Jakub Wunderlich
University of Hradec Králové

With the book Reasons and Persons (1984), Derek Parfit effectively established population ethics as a distinct area of ethical inquiry. Population ethics is concerned with moral problems arising from the fact that our actions can affect the number of people born in the future, their identity, or the quality of life they will have. One of the main goals of this discipline is to find a “Theory X”, i.e., a moral theory that would avoid the paradoxes of population ethics, such as the non-identity problem, the repugnant conclusion, or the sadistic conclusion. These paradoxes are essentially strongly counterintuitive, hard-to-accept conclusions that logically follow from the application of particular moral theories to hypothetical future populations. In my talk, I will try to show that this classical approach to population ethics is deeply problematic in many ways, and to outline an alternative approach. I will begin with a brief overview of the field, focusing on Parfit’s paradoxes and the standard responses they have provoked. In the second part, I will present my own critique of traditional population ethics. I will argue that the paradoxes of population ethics are not problems that need to be solved, because they stem from several problematic assumptions, especially from a misguided understanding of the role of intuitions in normative ethics and population axiology.
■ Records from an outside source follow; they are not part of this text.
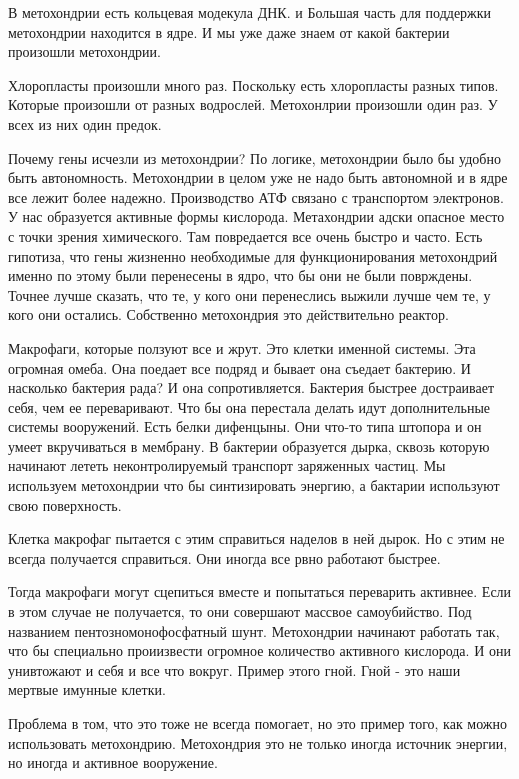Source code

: В метохондрии есть кольцевая модекула ДНК. и Большая часть для поддержки 
метохондрии находится в ядре. И мы уже даже 
знаем от какой бактерии произошли метохондрии. 

Хлоропласты произошли много раз. Поскольку есть хлоропласты разных типов. 
Которые произошли от разных водрослей. Метохонлрии произошли один раз. У всех из 
них один предок. 

Почему гены исчезли из метохондрии? 
По логике, метохондрии было бы удобно быть автономность. Метохондрии 
в целом уже не надо быть автономной и в ядре все лежит более надежно. 
Производство АТФ связано с транспортом электронов. У нас 
образуется активные формы кислорода. Метахондрии
адски опасное место с точки зрения химического. Там 
повредается все очень быстро и часто. Есть гипотиза, что 
гены жизненно необходимые для функционирования метохондрий именно 
по этому были перенесены в ядро, что бы они не были 
поврждены. Точнее лучше сказать, что те, 
у кого они перенеслись выжили лучше чем те, 
у кого они остались. Собственно метохондрия это действительно 
реактор. 

Макрофаги, которые ползуют все и жрут. Это 
клетки именной системы. Эта огромная омеба. Она
поедает все подряд и бывает 
она съедает бактерию. И насколько бактерия рада? 
И она сопротивляется. Бактерия быстрее достраивает себя, 
чем ее переваривают. Что бы она перестала делать идут 
дополнительные системы вооружений. Есть белки 
дифенцыны. Они что-то типа штопора и он 
умеет вкручиваться в мембрану. В бактерии 
образуется дырка, 
сквозь которую начинают лететь неконтролируемый транспорт 
заряженных частиц. Мы используем метохондрии что бы синтизировать 
энергию, а бактарии используют свою поверхность. 

Клетка макрофаг пытается с этим справиться наделов в ней дырок. Но 
с этим не всегда получается справиться. Они иногда все рвно работают быстрее. 

Тогда макрофаги могут сцепиться вместе и попытаться переварить активнее. 
Если в этом случае не получается, то они совершают массвое самоубийство. 
Под  названием пентозномонофосфатный шунт. Метохондрии начинают работать 
так, что бы специально проиизвести огромное количество активного кислорода. 
И они унивтожают и себя и все что вокруг. Пример этого гной. Гной - это наши 
мертвые имунные клетки. 

Проблема в том, что это тоже не всегда помогает, но это 
пример того, как можно использовать метохондрию. Метохондрия 
это не только иногда источник энергии, но иногда и 
активное вооружение. 

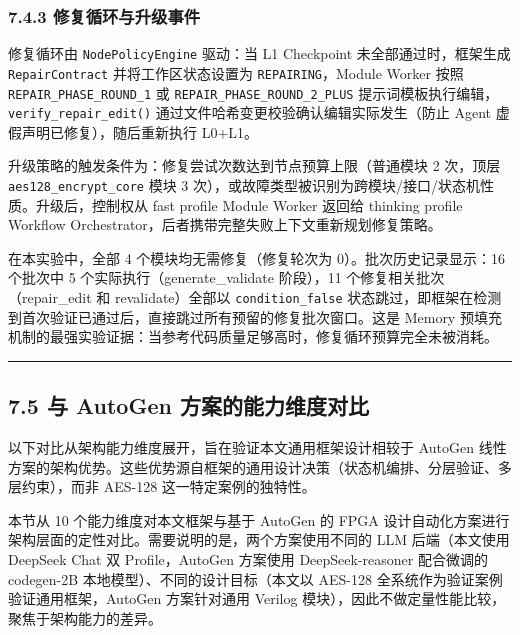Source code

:\subsubsection{7.4.3
修复循环与升级事件}\label{ux4feeux590dux5faaux73afux4e0eux5347ux7ea7ux4e8bux4ef6}

修复循环由 \texttt{NodePolicyEngine} 驱动：当 L1 Checkpoint
未全部通过时，框架生成 \texttt{RepairContract} 并将工作区状态设置为
\texttt{REPAIRING}，Module Worker 按照 \texttt{REPAIR\_PHASE\_ROUND\_1}
或 \texttt{REPAIR\_PHASE\_ROUND\_2\_PLUS}
提示词模板执行编辑，\texttt{verify\_repair\_edit()}
通过文件哈希变更校验确认编辑实际发生（防止 Agent
虚假声明已修复），随后重新执行 L0+L1。

升级策略的触发条件为：修复尝试次数达到节点预算上限（普通模块 2 次，顶层
\texttt{aes128\_encrypt\_core} 模块 3
次），或故障类型被识别为跨模块/接口/状态机性质。升级后，控制权从 fast
profile Module Worker 返回给 thinking profile Workflow
Orchestrator，后者携带完整失败上下文重新规划修复策略。

在本实验中，全部 4 个模块均无需修复（修复轮次为
0）。批次历史记录显示：16 个批次中 5 个实际执行（generate\_validate
阶段），11 个修复相关批次（repair\_edit 和 revalidate）全部以
\texttt{condition\_false}
状态跳过，即框架在检测到首次验证已通过后，直接跳过所有预留的修复批次窗口。这是
Memory
预填充机制的最强实验证据：当参考代码质量足够高时，修复循环预算完全未被消耗。

\begin{center}\rule{0.5\linewidth}{0.5pt}\end{center}

\subsection{7.5 与 AutoGen
方案的能力维度对比}\label{ux4e0e-autogen-ux65b9ux6848ux7684ux80fdux529bux7ef4ux5ea6ux5bf9ux6bd4}

以下对比从架构能力维度展开，旨在验证本文通用框架设计相较于 AutoGen
线性方案的架构优势。这些优势源自框架的通用设计决策（状态机编排、分层验证、多层约束），而非
AES-128 这一特定案例的独特性。

本节从 10 个能力维度对本文框架与基于 AutoGen 的 FPGA
设计自动化方案进行架构层面的定性对比。需要说明的是，两个方案使用不同的
LLM 后端（本文使用 DeepSeek Chat 双 Profile，AutoGen 方案使用
DeepSeek-reasoner 配合微调的 codegen-2B
本地模型）、不同的设计目标（本文以 AES-128
全系统作为验证案例验证通用框架，AutoGen 方案针对通用 Verilog
模块），因此不做定量性能比较，聚焦于架构能力的差异。

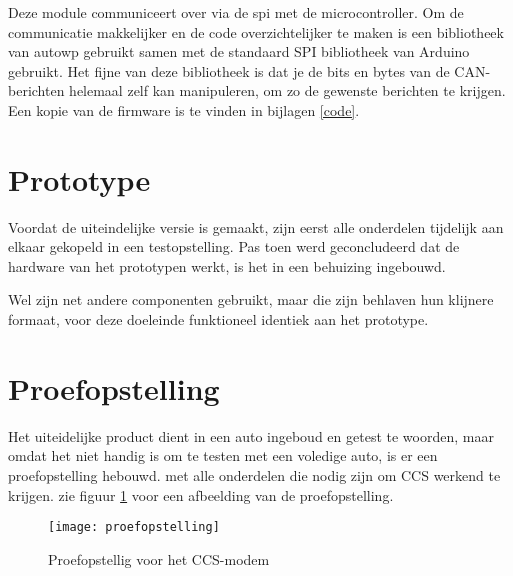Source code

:Deze module communiceert over via de \ac{spi} met de microcontroller. Om de
communicatie makkelijker en de code overzichtelijker te maken is een
bibliotheek van autowp gebruikt \cite{autowp} samen met de standaard SPI
bibliotheek van Arduino gebruikt. Het fijne van deze bibliotheek is dat je de
bits en bytes van de CAN-berichten helemaal zelf kan manipuleren, om zo de
gewenste berichten te krijgen. Een kopie van de firmware is te vinden in
bijlagen \ref{code}.

\section{Prototype}

Voordat de uiteindelijke versie is gemaakt, zijn eerst alle onderdelen
tijdelijk aan elkaar gekopeld in een testopstelling. Pas toen werd
geconcludeerd dat de hardware van het prototypen werkt, is het in een behuizing
ingebouwd.

Wel zijn net andere componenten gebruikt, maar die zijn behlaven hun klijnere
formaat, voor deze doeleinde funktioneel identiek aan het prototype.

\section{Proefopstelling}
\label{sec:proefopstelling}

Het uiteidelijke product dient in een auto ingeboud en getest te woorden, maar
omdat het niet handig is om te testen met een voledige auto, is er een
proefopstelling hebouwd. met alle onderdelen die nodig zijn om CCS werkend te
krijgen. zie figuur \ref{fig:proefopstelling} voor een afbeelding van de
proefopstelling.

\begin{figure}[]
    \centering
    \texttt{[image: proefopstelling]}
    \caption{Proefopstellig voor het CCS-modem}
    \label{fig:proefopstelling}
\end{figure}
Since moral intuitions are, at least in part, evolutionary in origin, it is appropriate to approach their use in moral inquiry with caution. Even if we decide to grant moral intuitions some role in normative ethics, their use in population axiology is particularly problematic, because its subject matter is alien to the conditions under which moral intuitions evolved. I will conclude my talk with an attempt to outline an alternative, practically oriented approach to the problems of population ethics.